Re: [PATCH] checkpatch: Check for .byte-spelled insn opcodes documentation on x86

From: Borislav Petkov
Date: Mon Oct 12 2020 - 10:22:00 EST


On Sat, Oct 10, 2020 at 09:47:59AM -0700, Joe Perches wrote:
> > '/\s*\.byte\s+(?:0x[0-9a-f]{1,2}[\s,]*){2,}/i'
> ^^^ ^
> now useless without the "

There are \.byte specifications without " so not useless.

> matches .BYTE

so what. It would have failed before, when trying to compile it.

> you probably want (?i:0x[etc...]
>
> I'd prefer to add an upper bound to the {m,n} use.
> Unbounded multiple
> matches {m,} can cause perl aborts.

Ok, we can make that 15. Max insn length on x86 is 15 bytes and that
is unrealistically high for this use case so we should be good. And the
range must be {1,15} because you can have single-byte instructions.

And that's fine if there are *some* false positives. And whatever we do,
it won't match everything.

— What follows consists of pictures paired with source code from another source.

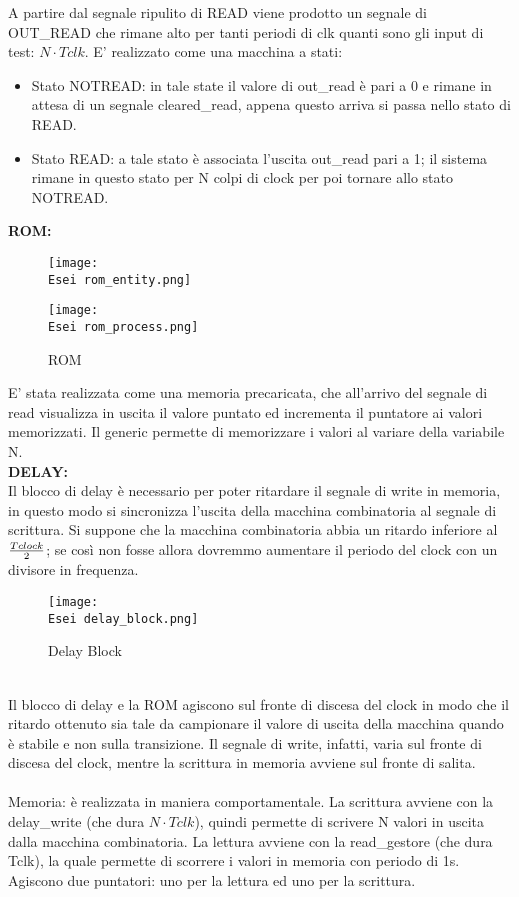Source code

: \documentclass[12pt]{article}
\def \Esei {Allegati/Esercizio6/}
\begin{document}
\clearpage
A partire dal segnale ripulito di READ viene prodotto un segnale di OUT\_READ  che rimane alto per tanti periodi di clk quanti sono gli input di test: $N \cdot Tclk$. E’ realizzato come una macchina a stati:
\begin{itemize}
    \item Stato NOTREAD: in tale state il valore di out\_read è pari a 0 e rimane in attesa di un segnale cleared\_read, appena questo arriva si passa nello stato di READ.
    \item Stato READ: a tale stato è associata l’uscita out\_read pari a 1; il sistema rimane in questo stato per N colpi di clock per poi tornare allo stato NOTREAD.
\end{itemize}
{\large \textbf{ROM:}}
\begin{figure}[ht!]
    \centering
    \texttt{[image: \\Esei rom\_entity.png]}
\end{figure}
\begin{figure}[ht!]
    \centering
    \texttt{[image: \\Esei rom\_process.png]}
    \caption{ROM}
\end{figure}
\clearpage
E’ stata realizzata come una memoria precaricata, che all’arrivo del segnale di read visualizza in uscita il valore puntato ed incrementa il puntatore ai valori memorizzati. Il generic permette di memorizzare i valori al variare della variabile N.
\\{\large \textbf{DELAY:}}
\\Il blocco di delay è necessario per poter ritardare il segnale di write in memoria, in questo modo si sincronizza l’uscita della macchina combinatoria al segnale di scrittura. Si suppone che la macchina combinatoria abbia un ritardo inferiore al $Tclock\over{2}$; se così non fosse allora dovremmo aumentare il periodo del clock con un divisore in frequenza.
\begin{figure}[ht!]
    \centering
    \texttt{[image: \\Esei delay\_block.png]}
    \caption{Delay Block}
\end{figure}
\\Il blocco di delay e la ROM agiscono sul fronte di discesa del clock in modo che il ritardo ottenuto sia tale da campionare il valore di uscita della macchina quando è stabile e non sulla transizione. Il segnale di write, infatti, varia sul fronte di discesa del clock, mentre la scrittura in memoria avviene sul fronte di salita.
\\\\Memoria: è realizzata in maniera comportamentale. La scrittura avviene con la delay\_write (che dura $N \cdot Tclk$), quindi permette di scrivere N valori in uscita dalla macchina combinatoria. La lettura avviene con la read\_gestore (che dura Tclk), la quale permette di scorrere i valori in memoria con periodo di 1s. Agiscono due puntatori: uno per la lettura ed uno per la scrittura.
\end{document}
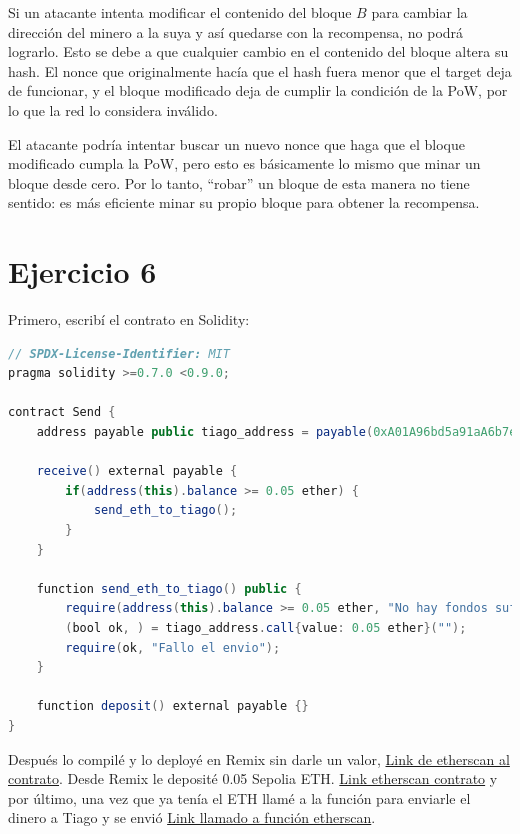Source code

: \documentclass[12pt]{article}
\begin{document}
Si un atacante intenta modificar el contenido del bloque $B$ para cambiar la dirección del minero a la suya y así quedarse con la recompensa, no podrá lograrlo. Esto se debe a que cualquier cambio en el contenido del bloque altera su hash. El nonce que originalmente hacía que el hash fuera menor que el target deja de funcionar, y el bloque modificado deja de cumplir la condición de la PoW, por lo que la red lo considera inválido.

El atacante podría intentar buscar un nuevo nonce que haga que el bloque modificado cumpla la PoW, pero esto es básicamente lo mismo que minar un bloque desde cero. Por lo tanto, “robar” un bloque de esta manera no tiene sentido: es más eficiente minar su propio bloque para obtener la recompensa.

\section*{Ejercicio 6}

Primero, escribí el contrato en Solidity:

\begin{lstlisting}[language=Java]
// SPDX-License-Identifier: MIT
pragma solidity >=0.7.0 <0.9.0;

contract Send {
    address payable public tiago_address = payable(0xA01A96bd5a91aA6b7e3CA90323Cb2aCE80ca4B09);

    receive() external payable {
        if(address(this).balance >= 0.05 ether) {
            send_eth_to_tiago();
        }
    }

    function send_eth_to_tiago() public {
        require(address(this).balance >= 0.05 ether, "No hay fondos suficientes");
        (bool ok, ) = tiago_address.call{value: 0.05 ether}("");
        require(ok, "Fallo el envio");
    }

    function deposit() external payable {}
}
\end{lstlisting}

Después lo compilé y lo deployé en Remix sin darle un valor, \href{https://sepolia.etherscan.io/address/0x6901def5a7b5d868d9ae257d8b48c1b54521d265}{Link de etherscan al contrato}. Desde Remix le deposité 0.05 Sepolia ETH. \href{https://sepolia.etherscan.io/tx/0xe11dc3fc515397587921a24b65f426afc68ae0ffca2c91c83c3dcde5b597be78}{Link etherscan contrato} y por último, una vez que ya tenía el ETH llamé a la función para enviarle el dinero a Tiago y se envió \href{https://sepolia.etherscan.io/tx/0x905e69f5895835a7d94b7b0a0e4f8cfaf6129e490c537745b8fc60e849ddef21}{Link llamado a función etherscan}.
\end{document}
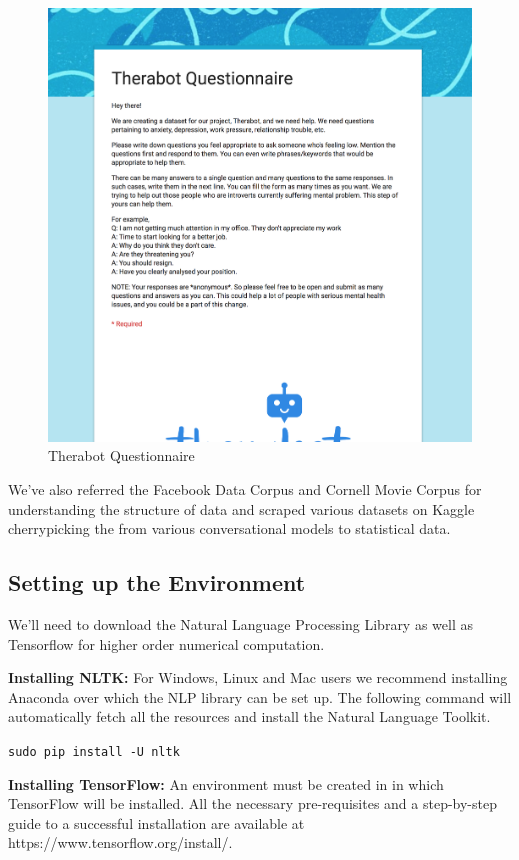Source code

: \begin{figure}[H]
    \centering
    \includegraphics[width=13cm]{images/therabot-questionnaire.png}
    \caption{Therabot Questionnaire}
\end{figure}

We’ve also referred the Facebook Data Corpus and Cornell Movie Corpus for understanding the structure of data and scraped various datasets on Kaggle cherrypicking the from various conversational models to statistical data.

\pagebreak

\subsection{Setting up the Environment}

We’ll need to download the Natural Language Processing Library as well as Tensorflow for higher order numerical computation.

\textbf{Installing NLTK:}
For Windows, Linux and Mac users we recommend installing Anaconda over which the NLP library can be set up. The following command will automatically fetch all the resources and install the Natural Language Toolkit.


\texttt{sudo pip install -U nltk}

\textbf{Installing TensorFlow:}
An environment must be created in in which TensorFlow will be installed. All the necessary pre-requisites and a step-by-step guide to a successful installation are available at https://www.tensorflow.org/install/.

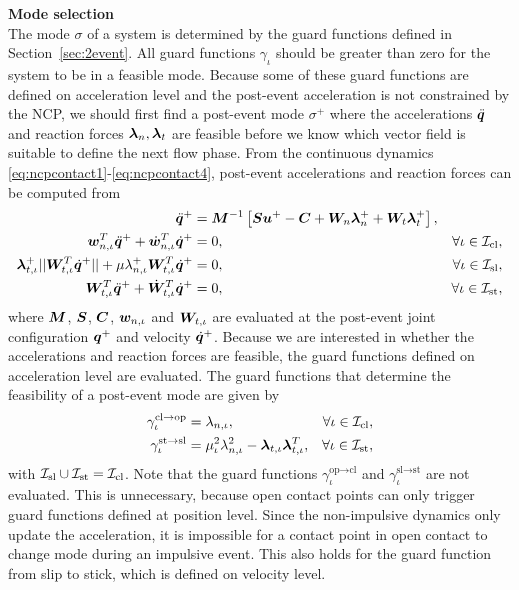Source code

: \documentclass[../DC2017114Bouma.tex]{subfiles}
\begin{document}
\textbf{Mode selection}\\
The mode $\sigma$ of a system is determined by the guard functions defined in Section~\ref{sec:2event}. All guard functions $\gamma_\iota$ should be greater than zero for the system to be in a feasible mode. Because some of these guard functions are defined on acceleration level and the post-event acceleration is not constrained by the NCP, we should first find a post-event mode $\sigma^+$ where the accelerations $\ddot{{\boldsymbol{q}}}$ and reaction forces $\boldsymbol{\lambda}_{n},\boldsymbol{\lambda}_{t}$ are feasible before we know which vector field is suitable to define the next flow phase. From the continuous dynamics \eqref{eq:ncpcontact1}-\eqref{eq:ncpcontact4}, post-event accelerations and reaction forces can be computed from
\begin{align}
\ddot{{\boldsymbol{q}}}^+ &= {\boldsymbol{M}}^{-1}\left[{\boldsymbol{S}}{\boldsymbol{u}}^+ - {\boldsymbol{C}} + {\boldsymbol{W}}_{n}\boldsymbol{\lambda}^+_{n} + {\boldsymbol{W}}_{t}\boldsymbol{\lambda}^+_{t}\right], &  \label{eq:2nonimp1}\\
{\boldsymbol{w}}^T_{n,\iota}\ddot{{\boldsymbol{q}}}^+ + \dot{{\boldsymbol{w}}}^T_{n,\iota}\dot{{\boldsymbol{q}}}^+ &= 0, & \forall \iota\in\mathcal{I}_{\text{cl}},\label{eq:2nonimp2}\\
\boldsymbol{\lambda}^+_{t,\iota}||{\boldsymbol{W}}^T_{t,\iota}\dot{{\boldsymbol{q}}}^+|| + \mu\lambda^+_{n,\iota}{\boldsymbol{W}}^T_{t,\iota}\dot{{\boldsymbol{q}}}^+ &= 0, & \forall \iota\in\mathcal{I}_{\text{sl}},\label{eq:2nonimp3}\\
{\boldsymbol{W}}^T_{t,\iota}\ddot{{\boldsymbol{q}}}^+ + \dot{{\boldsymbol{W}}}^T_{t,\iota}\dot{{\boldsymbol{q}}}^+ &= 0, & \forall \iota\in\mathcal{I}_{\text{st}},\label{eq:2nonimp4}
\end{align}
where ${\boldsymbol{M}}$, ${\boldsymbol{S}}$, ${\boldsymbol{C}}$, ${\boldsymbol{w}}_{n,\iota}$ and ${\boldsymbol{W}}_{t,\iota}$ are evaluated at the post-event joint configuration ${\boldsymbol{q}}^+$ and velocity $\dot{{\boldsymbol{q}}}^+$. Because we are interested in whether the accelerations and reaction forces are feasible, the guard functions defined on acceleration level are evaluated. The guard functions that determine the feasibility of a post-event mode are given by
\begin{align}
\gamma^{\text{cl}\rightarrow\text{op}}_{\iota} &= \lambda_{n,\iota}, & \forall \iota\in\mathcal{I}_{\text{cl}},\\
\gamma^{\text{st}\rightarrow\text{sl}}_{\iota} &= \mu_{\iota}^2\lambda_{n,\iota}^2 - \boldsymbol{\lambda}_{t,\iota}\boldsymbol{\lambda}_{t,\iota}^T, & \forall \iota\in\mathcal{I}_{\text{st}},
\end{align}
with $\mathcal{I}_{\text{sl}}\cup\mathcal{I}_{\text{st}}=\mathcal{I}_{\text{cl}}$. Note that the guard functions $\gamma_{\iota}^{\text{op}\rightarrow\text{cl}}$ and $\gamma_{\iota}^{\text{sl}\rightarrow\text{st}}$ are not evaluated. This is unnecessary, because open contact points can only trigger guard functions defined at position level. Since the non-impulsive dynamics only update the acceleration, it is impossible for a contact point in open contact to change mode during an impulsive event. This also holds for the guard function from slip to stick, which is defined on velocity level.
\end{document}
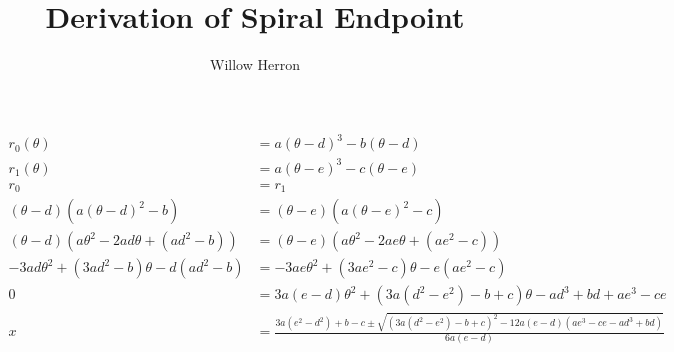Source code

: \documentclass[a4paper,10pt]{article}
\title{Derivation of Spiral Endpoint}
\author{Willow Herron}
\begin{document}
	\maketitle
	\tiny \begin{align*}
		r_0(\theta) &= a(\theta-d)^3-b(\theta-d)\\
		r_1(\theta) &= a(\theta-e)^3-c(\theta-e)\\
		r_0 &= r_1\\
		(\theta-d)(a(\theta-d)^2-b) &= (\theta-e)(a(\theta-e)^2-c)\\
		(\theta-d)(a\theta^2-2ad\theta+(ad^2-b)) &= (\theta-e)(a\theta^2-2ae\theta+(ae^2-c))\\
		-3ad\theta^2+(3ad^2-b)\theta-d(ad^2-b)&=-3ae\theta^2+(3ae^2-c)\theta-e(ae^2-c)\\
		0 &= 3a(e-d)\theta^2+(3a(d^2-e^2)-b+c)\theta-ad^3+bd+ae^3-ce\\
		x &= \frac{3a(e^2-d^2)+b-c\pm\sqrt{(3a(d^2-e^2)-b+c)^2-12a(e-d)(ae^3-ce-ad^3+bd)}}{6a(e-d)}
	\end{align*}
\end{document}
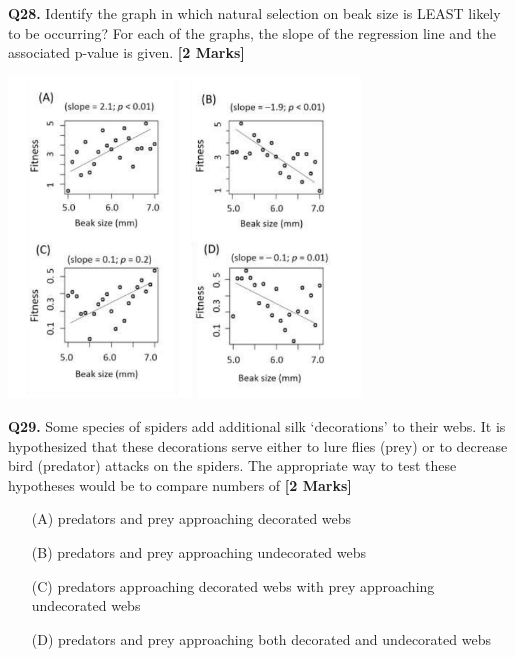 \documentclass[11pt]{article}
\newcommand{\questionb}[2]{
    \noindent\textbf{Q#2.} #1 \hfill \textbf{[2 Marks]}
}
\begin{document}
\questionb{Identify the graph in which natural selection on beak size is LEAST likely to be occurring? For each of the graphs, the slope of the regression line and the associated p-value is given.}{28}
\begin{center}
\includegraphics[width=0.7\textwidth]{figures/28}
\end{center}
\vspace{0.5cm}

\questionb{Some species of spiders add additional silk ‘decorations’ to their webs. It is hypothesized that these decorations serve either to lure flies (prey) or to decrease bird (predator) attacks on the spiders. The appropriate way to test these hypotheses would be to compare numbers of}{29}
\begin{enumerate}
    \item[(A)] predators and prey approaching decorated webs
    \item[(B)] predators and prey approaching undecorated webs
    \item[(C)] predators approaching decorated webs with prey approaching undecorated webs
    \item[(D)] predators and prey approaching both decorated and undecorated webs
\end{enumerate}
\vspace{0.5cm}
\end{document}
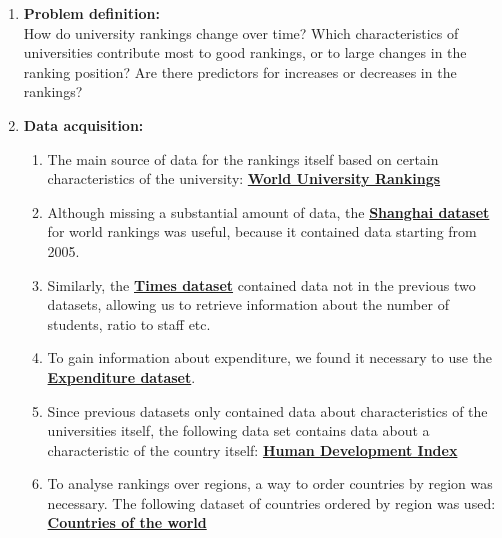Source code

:\documentclass{article}
\begin{document}
\begin{enumerate}[label=\textbf {\arabic*.}]
\item \textbf{Problem definition:} \\ 
How do university rankings change over time? Which characteristics of universities contribute most to good rankings, or to large changes in the ranking position? Are there predictors for increases or decreases in the rankings?

\item \textbf{Data acquisition:} \\
\begin{enumerate}[label=\textbf {\alph*)}]
\item The main source of data for the rankings itself based on certain characteristics of the university:
\hypertarget{World University Rankings}{} \href{https://www.kaggle.com/mylesoneill/world-university-rankings\#cwurData.csv}{\textbf{World University Rankings}}

\item Although missing a substantial amount of data, the \href{https://www.kaggle.com/mylesoneill/world-university-rankings\#shanghaiData.csv}{\textbf{Shanghai dataset}} for world rankings was useful, because it contained data starting from 2005.

\item Similarly, the \href{https://www.kaggle.com/mylesoneill/world-university-rankings\#timesData.csv}{\textbf{Times dataset}} contained data not in the previous two datasets, allowing us to retrieve information about the number of students, ratio to staff etc.

\item To gain information about expenditure, we found it necessary to use the \href{https://www.kaggle.com/mylesoneill/world-university-rankings\#education_expenditure_supplementary_data.csv}{\textbf{Expenditure dataset}}.

\item Since previous datasets only contained data about characteristics of the universities itself, the following data set contains data about a characteristic of the country itself: \href{https://www.kaggle.com/tjysdsg/human-development-index\#Human\%20Development\%20Index.csv}{\textbf{Human Development Index}}

\item To analyse rankings over regions, a way to order countries by region was necessary. The following dataset of countries ordered by region was used: \href{https://www.kaggle.com/fernandol/countries-of-the-world\#countries of the world.csv}{\textbf{Countries of the world}}


\end{enumerate}
\end{enumerate}
\end{document}
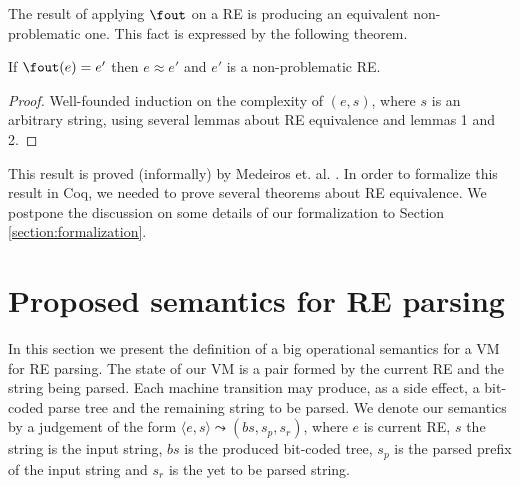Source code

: The result of applying $\fout$ on a RE is producing an equivalent non-problematic one. This fact is expressed
by the following theorem. 



\begin{Theorem}
   If $\fout(e) = e'$ then $e \approx e'$ and $e'$ is a non-problematic RE.
\end{Theorem}
\begin{proof}
   Well-founded induction on the complexity of $(e,s)$, where $s$ is an arbitrary string, using
   several lemmas about RE equivalence and lemmas 1 and 2.
\end{proof}



This result is proved (informally) by Medeiros et. al. \cite{Medeiros14}. In order to formalize this result
in Coq, we needed to prove several theorems about RE equivalence. We postpone the discussion on some details
of our formalization to Section \ref{section:formalization}.


\section{Proposed semantics for RE parsing}


\label{section:semantics}


In this section we present the definition of a big operational semantics for a VM for RE parsing.
The state of our VM is a pair formed by the current RE and the string being parsed. Each machine 
transition may produce, as a side effect, a bit-coded parse tree and the remaining string to be 
parsed. We denote our semantics by a judgement of the form $\langle e, s \rangle \leadsto (bs,s_p,s_r)$,
where $e$ is current RE, $s$ the string is the input string, $bs$ is the produced bit-coded tree, $s_p$ is
the parsed prefix of the input string and $s_r$ is the yet to be parsed string.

For example:

arch/x86/include/asm/fpu/internal.h:208:#define XSAVE ".byte " REX_PREFIX "0x0f,0xae,0x27"
arch/x86/include/asm/fpu/internal.h:209:#define XSAVEOPT ".byte " REX_PREFIX "0x0f,0xae,0x37"
arch/x86/include/asm/fpu/internal.h:210:#define XSAVES ".byte " REX_PREFIX "0x0f,0xc7,0x2f"
arch/x86/include/asm/fpu/internal.h:211:#define XRSTOR ".byte " REX_PREFIX "0x0f,0xae,0x2f"
arch/x86/include/asm/fpu/internal.h:212:#define XRSTORS ".byte " REX_PREFIX "0x0f,0xc7,0x1f"

but that's fine. I prefer for the regex to remain readable and single
outliers like those are caught in manual review.

As another example, sometimes it would be a false positive for another
reason:

arch/x86/include/asm/idtentry.h:500: * Note, that the 'pushq imm8' is emitted via '.byte 0x6a, vector' because

that's why I've changed the text to say "Please consider..." implying
thatdocumenting binutils version might not always be necessary/needed.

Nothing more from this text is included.